Limón sí, limón no

Limón sí, limón no

MADRID. EFE.  Uno de los aliños más habituales, sobre todo en platos de pescado y mariscos, es el jugo de limón. Unas simples gotas  rociadas sobre el producto principal del plato,  según sus partidarios, le aportan un toque de frescura, de agradable acidez, pero  visto desde la óptica de sus detractores es poco menos que una barbaridad propia de las mesas de la Edad Media o, cuando menos, de la era pre industrial.   

Son sentimientos y posturas tan encontradas por lo menos como las que oponen a los partidarios y detractores de cosas como el ajo o el pepino. Hay quienes no conciben unas ostras, o un lenguado, sin el puntito de limón… y hay quienes lo rechazan de modo radical e intolerante, aduciendo que la adición de limón sólo tenía justificación cuando pescados y mariscos llegaban a las mesas en un punto de frescura deficiente, a causa de la lentitud de los transportes y la carencia de frigoríficos.
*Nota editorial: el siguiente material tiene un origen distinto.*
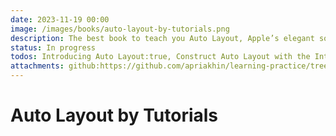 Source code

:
 ```yaml
---
date: 2023-11-19 00:00
image: /images/books/auto-layout-by-tutorials.png
description: The best book to teach you Auto Layout, Apple’s elegant solution to making your user interfaces flexible and adaptable.
status: In progress
todos: Introducing Auto Layout:true, Construct Auto Layout with the Interface Builder:true, Stack View:false, Construct Auto Layout with Code:false, Scroll View:false, Self-Sizing Views:false, Layout Guides:false, Content-Hugging & Compression-Resistance Priorities:false, Animating Auto Layout Constraints:false, Adaptive Layout:false, Dynamic Type:false, Internationalization & Localization:false, Common Auto Layout Issues:false, Under the Hood of Auto Layout:false, Optimizing Auto Layout Performance:false, Layout Prototyping with Playgrounds:false, Auto Layout for External Displays:false, Designing Custom Controls:false, Conclusion:false
attachments: github:https://github.com/apriakhin/learning-practice/tree/main/books/auto-layout-by-tutorials
---
```

# Auto Layout by Tutorials
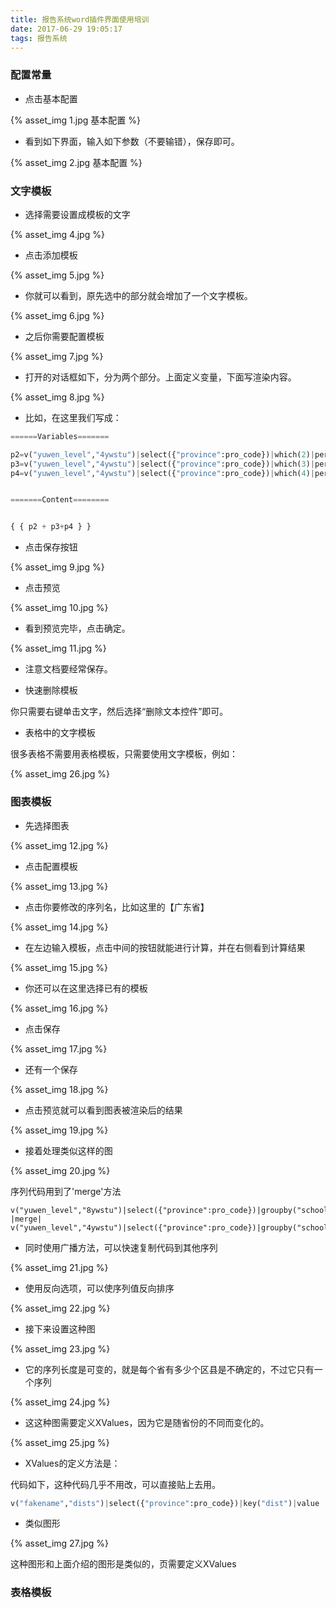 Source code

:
 ```yaml
---
title: 报告系统word插件界面使用培训
date: 2017-06-29 19:05:17
tags: 报告系统
---
```


### 配置常量

- 点击基本配置

{% asset_img 1.jpg 基本配置 %}

- 看到如下界面，输入如下参数（不要输错），保存即可。

{% asset_img 2.jpg 基本配置 %}

### 文字模板

- 选择需要设置成模板的文字

{% asset_img 4.jpg %}

- 点击添加模板

{% asset_img 5.jpg %}

- 你就可以看到，原先选中的部分就会增加了一个文字模板。

{% asset_img 6.jpg %}

- 之后你需要配置模板

{% asset_img 7.jpg %}

- 打开的对话框如下，分为两个部分。上面定义变量，下面写渲染内容。

{% asset_img 8.jpg %}

- 比如，在这里我们写成：

```python
======Variables=======

p2=v("yuwen_level","4ywstu")|select({"province":pro_code})|which(2)|percent|format({"decimal":1,"multi":100})
p3=v("yuwen_level","4ywstu")|select({"province":pro_code})|which(3)|percent|format({"decimal":1,"multi":100})
p4=v("yuwen_level","4ywstu")|select({"province":pro_code})|which(4)|percent|format({"decimal":1,"multi":100})


=======Content========


{ { p2 + p3+p4 } }

```

- 点击保存按钮

{% asset_img 9.jpg %}

- 点击预览

{% asset_img 10.jpg %}

- 看到预览完毕，点击确定。

{% asset_img 11.jpg %}

- 注意文档要经常保存。

- 快速删除模板

你只需要右键单击文字，然后选择“删除文本控件”即可。

- 表格中的文字模板

很多表格不需要用表格模板，只需要使用文字模板，例如：

{% asset_img 26.jpg %}


### 图表模板

- 先选择图表

{% asset_img 12.jpg %}

- 点击配置模板

{% asset_img 13.jpg %}

- 点击你要修改的序列名，比如这里的【广东省】

{% asset_img 14.jpg %}

- 在左边输入模板，点击中间的按钮就能进行计算，并在右侧看到计算结果

{% asset_img 15.jpg %}

- 你还可以在这里选择已有的模板

{% asset_img 16.jpg %}

- 点击保存

{% asset_img 17.jpg %}

- 还有一个保存

{% asset_img 18.jpg %}

- 点击预览就可以看到图表被渲染后的结果

{% asset_img 19.jpg %}

- 接着处理类似这样的图

{% asset_img 20.jpg %}

序列代码用到了'merge'方法

```
v("yuwen_level","8ywstu")|select({"province":pro_code})|groupby("school_loc3")|which(1)|percent|format({"decimal":1,"multi":100})
|merge|
v("yuwen_level","4ywstu")|select({"province":pro_code})|groupby("school_loc3")|which(1)|percent|format({"decimal":1,"multi":100})
```

- 同时使用广播方法，可以快速复制代码到其他序列

{% asset_img 21.jpg %}

- 使用反向选项，可以使序列值反向排序

{% asset_img 22.jpg %}

- 接下来设置这种图

{% asset_img 23.jpg %}

- 它的序列长度是可变的，就是每个省有多少个区县是不确定的，不过它只有一个序列

{% asset_img 24.jpg %}

- 这这种图需要定义XValues，因为它是随省份的不同而变化的。

{% asset_img 25.jpg %}

- XValues的定义方法是：

代码如下，这种代码几乎不用改，可以直接贴上去用。

```python
v("fakename","dists")|select({"province":pro_code})|key("dist")|value
```

- 类似图形

{% asset_img 27.jpg %}

这种图形和上面介绍的图形是类似的，页需要定义XValues


### 表格模板

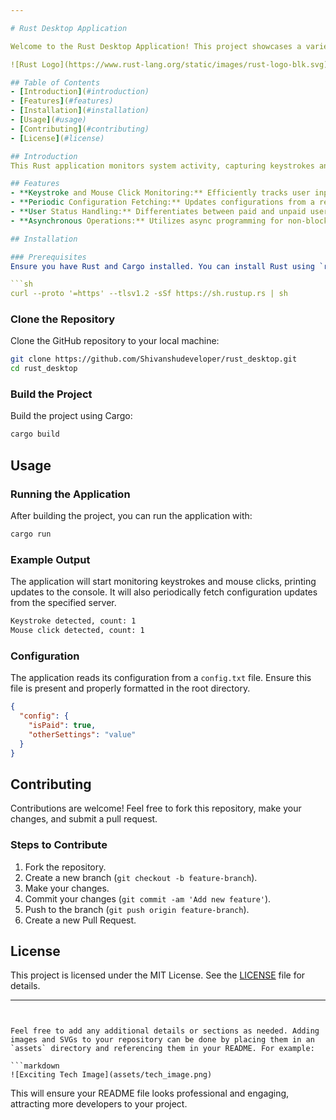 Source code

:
 ```yaml
---

# Rust Desktop Application

Welcome to the Rust Desktop Application! This project showcases a variety of Rust programming techniques and libraries to create a powerful and efficient desktop application. Whether you're a seasoned developer or just starting with Rust, this guide will help you get set up and running quickly.

![Rust Logo](https://www.rust-lang.org/static/images/rust-logo-blk.svg)

## Table of Contents
- [Introduction](#introduction)
- [Features](#features)
- [Installation](#installation)
- [Usage](#usage)
- [Contributing](#contributing)
- [License](#license)

## Introduction
This Rust application monitors system activity, capturing keystrokes and mouse clicks, and interacts with external configurations. It leverages multiple Rust crates such as `tokio`, `serde_json`, `reqwest`, and others to provide robust functionality.

## Features
- **Keystroke and Mouse Click Monitoring:** Efficiently tracks user input.
- **Periodic Configuration Fetching:** Updates configurations from a remote server at regular intervals.
- **User Status Handling:** Differentiates between paid and unpaid users with appropriate handling.
- **Asynchronous Operations:** Utilizes async programming for non-blocking operations.

## Installation

### Prerequisites
Ensure you have Rust and Cargo installed. You can install Rust using `rustup`:

```sh
curl --proto '=https' --tlsv1.2 -sSf https://sh.rustup.rs | sh
```

### Clone the Repository
Clone the GitHub repository to your local machine:

```sh
git clone https://github.com/Shivanshudeveloper/rust_desktop.git
cd rust_desktop
```

### Build the Project
Build the project using Cargo:

```sh
cargo build
```

## Usage

### Running the Application
After building the project, you can run the application with:

```sh
cargo run
```

### Example Output
The application will start monitoring keystrokes and mouse clicks, printing updates to the console. It will also periodically fetch configuration updates from the specified server.

```sh
Keystroke detected, count: 1
Mouse click detected, count: 1
```

### Configuration
The application reads its configuration from a `config.txt` file. Ensure this file is present and properly formatted in the root directory.

```json
{
  "config": {
    "isPaid": true,
    "otherSettings": "value"
  }
}
```

## Contributing
Contributions are welcome! Feel free to fork this repository, make your changes, and submit a pull request.

### Steps to Contribute
1. Fork the repository.
2. Create a new branch (`git checkout -b feature-branch`).
3. Make your changes.
4. Commit your changes (`git commit -am 'Add new feature'`).
5. Push to the branch (`git push origin feature-branch`).
6. Create a new Pull Request.

## License
This project is licensed under the MIT License. See the [LICENSE](LICENSE) file for details.

---
```


Feel free to add any additional details or sections as needed. Adding images and SVGs to your repository can be done by placing them in an `assets` directory and referencing them in your README. For example:

```markdown
![Exciting Tech Image](assets/tech_image.png)
```

This will ensure your README file looks professional and engaging, attracting more developers to your project.
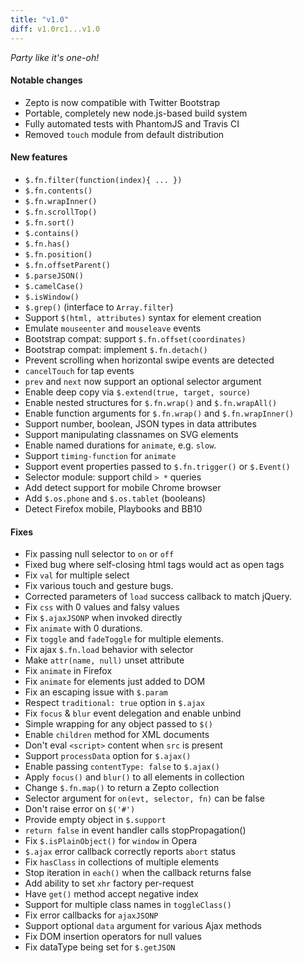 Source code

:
 ```yaml
---
title: "v1.0"
diff: v1.0rc1...v1.0
---
```


_Party like it's one-oh!_

#### Notable changes

* Zepto is now compatible with Twitter Bootstrap
* Portable, completely new node.js-based build system
* Fully automated tests with PhantomJS and Travis CI
* Removed `touch` module from default distribution

#### New features

* `$.fn.filter(function(index){ ... })`
* `$.fn.contents()`
* `$.fn.wrapInner()`
* `$.fn.scrollTop()`
* `$.fn.sort()`
* `$.contains()`
* `$.fn.has()`
* `$.fn.position()`
* `$.fn.offsetParent()`
* `$.parseJSON()`
* `$.camelCase()`
* `$.isWindow()`
* `$.grep()` (interface to `Array.filter`)
* Support `$(html, attributes)` syntax for element creation
* Emulate `mouseenter` and `mouseleave` events
* Bootstrap compat: support `$.fn.offset(coordinates)`
* Bootstrap compat: implement `$.fn.detach()`
* Prevent scrolling when horizontal swipe events are detected
* `cancelTouch` for tap events
* `prev` and `next` now support an optional selector argument
* Enable deep copy via `$.extend(true, target, source)`
* Enable nested structures for `$.fn.wrap()` and `$.fn.wrapAll()`
* Enable function arguments for `$.fn.wrap()` and `$.fn.wrapInner()`
* Support number, boolean, JSON types in data attributes
* Support manipulating classnames on SVG elements
* Enable named durations for `animate`, e.g. `slow`.
* Support `timing-function` for `animate`
* Support event properties passed to `$.fn.trigger()` or `$.Event()`
* Selector module: support child `> *` queries
* Add detect support for mobile Chrome browser
* Add `$.os.phone` and `$.os.tablet` (booleans)
* Detect Firefox mobile, Playbooks and BB10

#### Fixes

* Fix passing null selector to `on` or `off`
* Fixed bug where self-closing html tags would act as open tags
* Fix `val` for multiple select
* Fix various touch and gesture bugs.
* Corrected parameters of `load` success callback to match jQuery.
* Fix `css` with 0 values and falsy values
* Fix `$.ajaxJSONP` when invoked directly
* Fix `animate` with 0 durations.
* Fix `toggle` and `fadeToggle` for multiple elements.
* Fix ajax `$.fn.load` behavior with selector
* Make `attr(name, null)` unset attribute
* Fix `animate` in Firefox
* Fix `animate` for elements just added to DOM
* Fix an escaping issue with `$.param`
* Respect `traditional: true` option in `$.ajax`
* Fix `focus` & `blur` event delegation and enable unbind
* Simple wrapping for any object passed to `$()`
* Enable `children` method for XML documents
* Don't eval `<script>` content when `src` is present
* Support `processData` option for `$.ajax()`
* Enable passing `contentType: false` to `$.ajax()`
* Apply `focus()` and `blur()` to all elements in collection
* Change `$.fn.map()` to return a Zepto collection
* Selector argument for `on(evt, selector, fn)` can be false
* Don't raise error on `$('#')`
* Provide empty object in `$.support`
* `return false` in event handler calls stopPropagation()
* Fix `$.isPlainObject()` for `window` in Opera
* `$.ajax` error callback correctly reports `abort` status
* Fix `hasClass` in collections of multiple elements
* Stop iteration in `each()` when the callback returns false
* Add ability to set `xhr` factory per-request
* Have `get()` method accept negative index
* Support for multiple class names in `toggleClass()`
* Fix error callbacks for `ajaxJSONP`
* Support optional `data` argument for various Ajax methods
* Fix DOM insertion operators for null values
* Fix dataType being set for `$.getJSON` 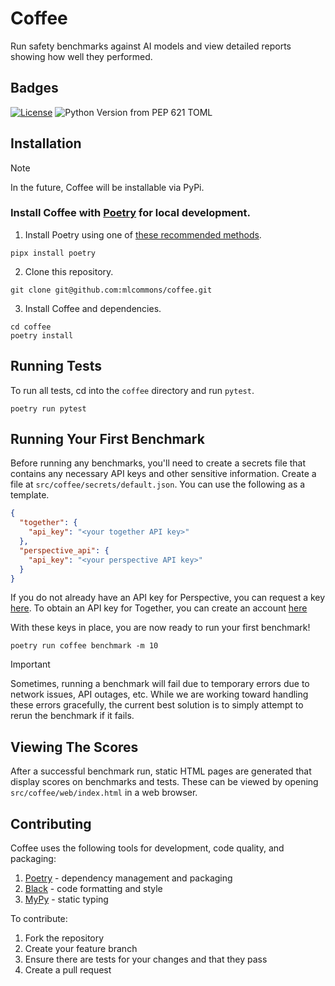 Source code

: 
# Coffee

Run safety benchmarks against AI models and view detailed reports showing how well they performed.


## Badges

[![License](https://img.shields.io/badge/License-Apache_2.0-blue.svg)](https://opensource.org/licenses/Apache-2.0)
![Python Version from PEP 621 TOML](https://img.shields.io/python/required-version-toml?tomlFilePath=https%3A%2F%2Fraw.githubusercontent.com%2Fmlcommons%2Fcoffee%2Fmain%2Fpyproject.toml%3Ftoken%3DGHSAT0AAAAAACKPGUBUI5ZDTEJWWHNPXAVIZOWDEIQ)

## Installation

> [!NOTE]
> In the future, Coffee will be installable via PyPi.

### Install Coffee with [Poetry](https://python-poetry.org/) for local development.

1. Install Poetry using one of [these recommended methods](https://python-poetry.org/docs/#installation).
```shell
pipx install poetry
```

2. Clone this repository.
```shell
git clone git@github.com:mlcommons/coffee.git
```

3. Install Coffee and dependencies.
```shell
cd coffee
poetry install
```

## Running Tests
To run all tests, cd into the `coffee` directory and run `pytest`.

```shell
poetry run pytest
```

## Running Your First Benchmark
Before running any benchmarks, you'll need to create a secrets file that contains any necessary API keys and other sensitive information.
Create a file at `src/coffee/secrets/default.json`. You can use the following as a template.

```json
{
  "together": {
    "api_key": "<your together API key>"
  },
  "perspective_api": {
    "api_key": "<your perspective API key>"
  }
}
```

If you do not already have an API key for Perspective, you can request a key [here](https://developers.perspectiveapi.com/s/docs-get-started?language=en_US).
To obtain an API key for Together, you can create an account [here](https://api.together.xyz/)

With these keys in place, you are now ready to run your first benchmark!

```shell
poetry run coffee benchmark -m 10
```
> [!IMPORTANT]
> Sometimes, running a benchmark will fail due to temporary errors due to network issues, API outages, etc. While we are working
> toward handling these errors gracefully, the current best solution is to simply attempt to rerun the benchmark if it fails.

## Viewing The Scores
After a successful benchmark run, static HTML pages are generated that display scores on benchmarks and tests.
These can be viewed by opening `src/coffee/web/index.html` in a web browser.

## Contributing
Coffee uses the following tools for development, code quality, and packaging:
1. [Poetry](https://python-poetry.org/) - dependency management and packaging
2. [Black](https://github.com/psf/black) - code formatting and style
3. [MyPy](https://github.com/python/mypy) - static typing

To contribute:
1. Fork the repository
2. Create your feature branch
3. Ensure there are tests for your changes and that they pass
4. Create a pull request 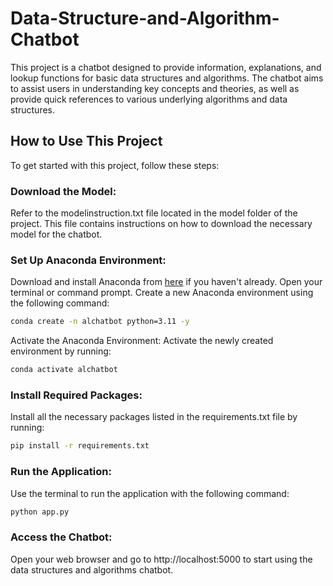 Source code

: # Data-Structure-and-Algorithm-Chatbot
This project is a chatbot designed to provide information, explanations, and lookup functions for basic data structures and algorithms. The chatbot aims to assist users in understanding key concepts and theories, as well as provide quick references to various underlying algorithms and data structures.

## How to Use This Project
To get started with this project, follow these steps:

### Download the Model:

Refer to the modelinstruction.txt file located in the model folder of the project. This file contains instructions on how to download the necessary model for the chatbot.

### Set Up Anaconda Environment:

Download and install Anaconda from [here](https://www.anaconda.com/) if you haven't already.
Open your terminal or command prompt.
Create a new Anaconda environment using the following command:

```bash
conda create -n alchatbot python=3.11 -y
```

Activate the Anaconda Environment:
Activate the newly created environment by running:

```bash
conda activate alchatbot
```

### Install Required Packages:

Install all the necessary packages listed in the requirements.txt file by running:

```bash
pip install -r requirements.txt
```

### Run the Application:

Use the terminal to run the application with the following command:

```bash
python app.py
```

### Access the Chatbot:

Open your web browser and go to http://localhost:5000 to start using the data structures and algorithms chatbot. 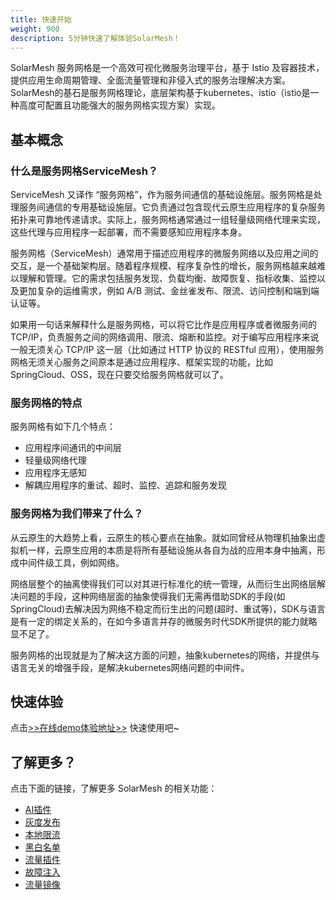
 ```yaml
---
title: 快速开始
weight: 900
description: 5分钟快速了解体验SolarMesh！
---
```


SolarMesh 服务网格是一个高效可视化微服务治理平台，基于 Istio 及容器技术，提供应用生命周期管理、全面流量管理和非侵入式的服务治理解决方案。
SolarMesh的基石是服务网格理论，底层架构基于kubernetes、istio（istio是一种高度可配置且功能强大的服务网格实现方案）实现。

## 基本概念

### 什么是服务网格ServiceMesh？

ServiceMesh 又译作 “服务网格”，作为服务间通信的基础设施层。服务网格是处理服务间通信的专用基础设施层。它负责通过包含现代云原生应用程序的复杂服务拓扑来可靠地传递请求。实际上，服务网格通常通过一组轻量级网络代理来实现，这些代理与应用程序一起部署，而不需要感知应用程序本身。

服务网格（ServiceMesh）通常用于描述应用程序的微服务网络以及应用之间的交互，是一个基础架构层。随着程序规模、程序复杂性的增长，服务网格越来越难以理解和管理。它的需求包括服务发现、负载均衡、故障恢复、指标收集、监控以及更加复杂的运维需求，例如 A/B 测试、金丝雀发布、限流、访问控制和端到端认证等。

如果用一句话来解释什么是服务网格，可以将它比作是应用程序或者微服务间的 TCP/IP，负责服务之间的网络调用、限流、熔断和监控。对于编写应用程序来说一般无须关心 TCP/IP 这一层（比如通过 HTTP 协议的 RESTful 应用），使用服务网格无须关心服务之间原本是通过应用程序、框架实现的功能，比如 SpringCloud、OSS，现在只要交给服务网格就可以了。

### 服务网格的特点

服务网格有如下几个特点：

* 应用程序间通讯的中间层
* 轻量级网络代理
* 应用程序无感知
* 解耦应用程序的重试、超时、监控、追踪和服务发现

### 服务网格为我们带来了什么？

从云原生的大趋势上看，云原生的核心要点在抽象。就如同曾经从物理机抽象出虚拟机一样，云原生应用的本质是将所有基础设施从各自为战的应用本身中抽离，形成中间件级工具，例如网络。

网络层整个的抽离使得我们可以对其进行标准化的统一管理，从而衍生出网络层解决问题的手段，这种网络层面的抽象使得我们无需再借助SDK的手段(如SpringCloud)去解决因为网络不稳定而衍生出的问题(超时、重试等)，SDK与语言是有一定的绑定关系的，在如今多语言并存的微服务时代SDK所提供的能力就略显不足了。

服务网格的出现就是为了解决这方面的问题，抽象kubernetes的网络，并提供与语言无关的增强手段，是解决kubernetes网络问题的中间件。

## 快速体验

 点击[>>在线demo体验地址>>](http://demo.solarmesh.cn/) 快速使用吧~

## 了解更多？

点击下面的链接，了解更多 SolarMesh 的相关功能：

- [AI插件](/zh/docs/v1.13.x/tutorials/wasmplugin/)
- [灰度发布](/zh/docs/v1.13.x/tutorials/canary/)
- [本地限流](/zh/docs/v1.13.x/tutorials/ratelimit/)
- [黑白名单](/zh/docs/v1.13.x/tutorials/ap/)
- [流量插件](/zh/docs/v1.13.x/tutorials/mirror/)
- [故障注入](/zh/docs/v1.13.x/tutorials/fault/)
- [流量镜像](/zh/docs/v1.13.x/tutorials/mirror/)

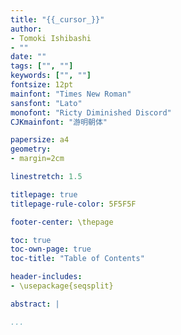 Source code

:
 ```yaml
---
title: "{{_cursor_}}"
author:
- Tomoki Ishibashi
- ""
date: ""
tags: ["", ""]
keywords: ["", ""]
fontsize: 12pt
mainfont: "Times New Roman"
sansfont: "Lato"
monofont: "Ricty Diminished Discord"
CJKmainfont: "游明朝体"

papersize: a4
geometry:
- margin=2cm

linestretch: 1.5

titlepage: true
titlepage-rule-color: 5F5F5F

footer-center: \thepage

toc: true
toc-own-page: true
toc-title: "Table of Contents"

header-includes:
- \usepackage{seqsplit}

abstract: |

...
```


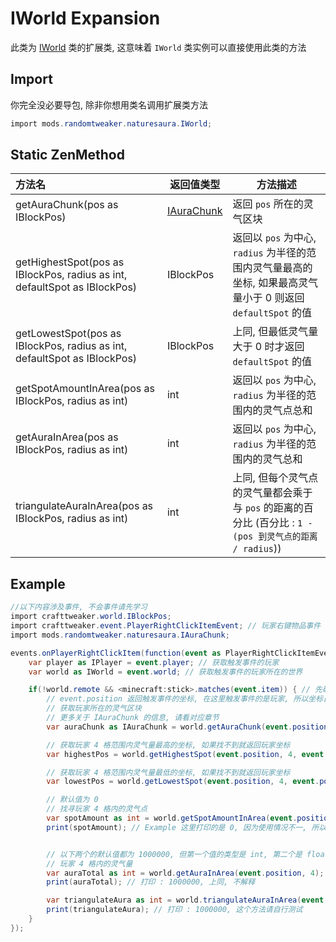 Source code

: # IWorld Expansion

此类为 [IWorld](https://docs.blamejared.com/1.12/en/Vanilla/World/IWorld) 类的扩展类, 这意味着 `IWorld` 类实例可以直接使用此类的方法

## Import

你完全没必要导包, 除非你想用类名调用扩展类方法

```csharp
import mods.randomtweaker.naturesaura.IWorld;
```

## Static ZenMethod

| 方法名 | 返回值类型 | 方法描述 |
| :------ | ------ | ------ |
| getAuraChunk(pos as IBlockPos) | [IAuraChunk](iaurachunk.md) | 返回 `pos` 所在的灵气区块 |
| getHighestSpot(pos as IBlockPos, radius as int, defaultSpot as IBlockPos) | IBlockPos | 返回以 `pos` 为中心, `radius` 为半径的范围内灵气量最高的坐标, 如果最高灵气量小于 0 则返回 `defaultSpot` 的值 |
| getLowestSpot(pos as IBlockPos, radius as int, defaultSpot as IBlockPos) | IBlockPos |上同, 但最低灵气量大于 0 时才返回 `defaultSpot` 的值 |
| getSpotAmountInArea(pos as IBlockPos, radius as int) | int | 返回以 `pos` 为中心, `radius` 为半径的范围内的灵气点总和 |
| getAuraInArea(pos as IBlockPos, radius as int) | int | 返回以 `pos` 为中心, `radius` 为半径的范围内的灵气总和 |
| triangulateAuraInArea(pos as IBlockPos, radius as int) | int | 上同, 但每个灵气点的灵气量都会乘于与 `pos` 的距离的百分比 (百分比 : `1 - (pos 到灵气点的距离 / radius`)) |

## Example

```csharp
//以下内容涉及事件, 不会事件请先学习
import crafttweaker.world.IBlockPos;
import crafttweaker.event.PlayerRightClickItemEvent; // 玩家右键物品事件
import mods.randomtweaker.naturesaura.IAuraChunk;

events.onPlayerRightClickItem(function(event as PlayerRightClickItemEvent) {
    var player as IPlayer = event.player; // 获取触发事件的玩家
    var world as IWorld = event.world; // 获取触发事件的玩家所在的世界

    if(!world.remote && <minecraft:stick>.matches(event.item)) { // 先确保在服务端执行代码, 再判断手上物品是否为木棍
        // event.position 返回触发事件的坐标, 在这里触发事件的是玩家, 所以坐标自然是玩家的坐标
        // 获取玩家所在的灵气区块
        // 更多关于 IAuraChunk 的信息, 请看对应章节
        var auraChunk as IAuraChunk = world.getAuraChunk(event.position);

        // 获取玩家 4 格范围内灵气量最高的坐标, 如果找不到就返回玩家坐标
        var highestPos = world.getHighestSpot(event.position, 4, event.position);

        // 获取玩家 4 格范围内灵气量最低的坐标, 如果找不到就返回玩家坐标
        var lowestPos = world.getLowestSpot(event.position, 4, event.position);

        // 默认值为 0
        // 找寻玩家 4 格内的灵气点
        var spotAmount as int = world.getSpotAmountInArea(event.position, 4);
        print(spotAmount); // Example 这里打印的是 0, 因为使用情况不一, 所以每个人打印的结果也会不同, 这个结果仅供参考


        // 以下两个的默认值都为 1000000, 但第一个值的类型是 int, 第二个是 float
        // 玩家 4 格内的灵气量
        var auraTotal as int = world.getAuraInArea(event.position, 4);
        print(auraTotal); // 打印 : 1000000, 上同, 不解释

        var triangulateAura as int = world.triangulateAuraInArea(event.position, 4);
        print(triangulateAura); // 打印 : 1000000, 这个方法请自行测试
    }
});
```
Se apoyan los segundos en la más aplastante de las lógicas, y los primeros en muy respetables cuestiones de gusto. Yo, en tantos años dedicado a estos menesteres, he aprendido que, en general, el gusto está por encima de la norma. Desde luego, hay autores que se muestran decididos partidarios del jugo de limón; uno de los mejores escritores gastronómicos  españoles, el gallego Álvaro Cunqueiro, usa el limón para montones de cosas.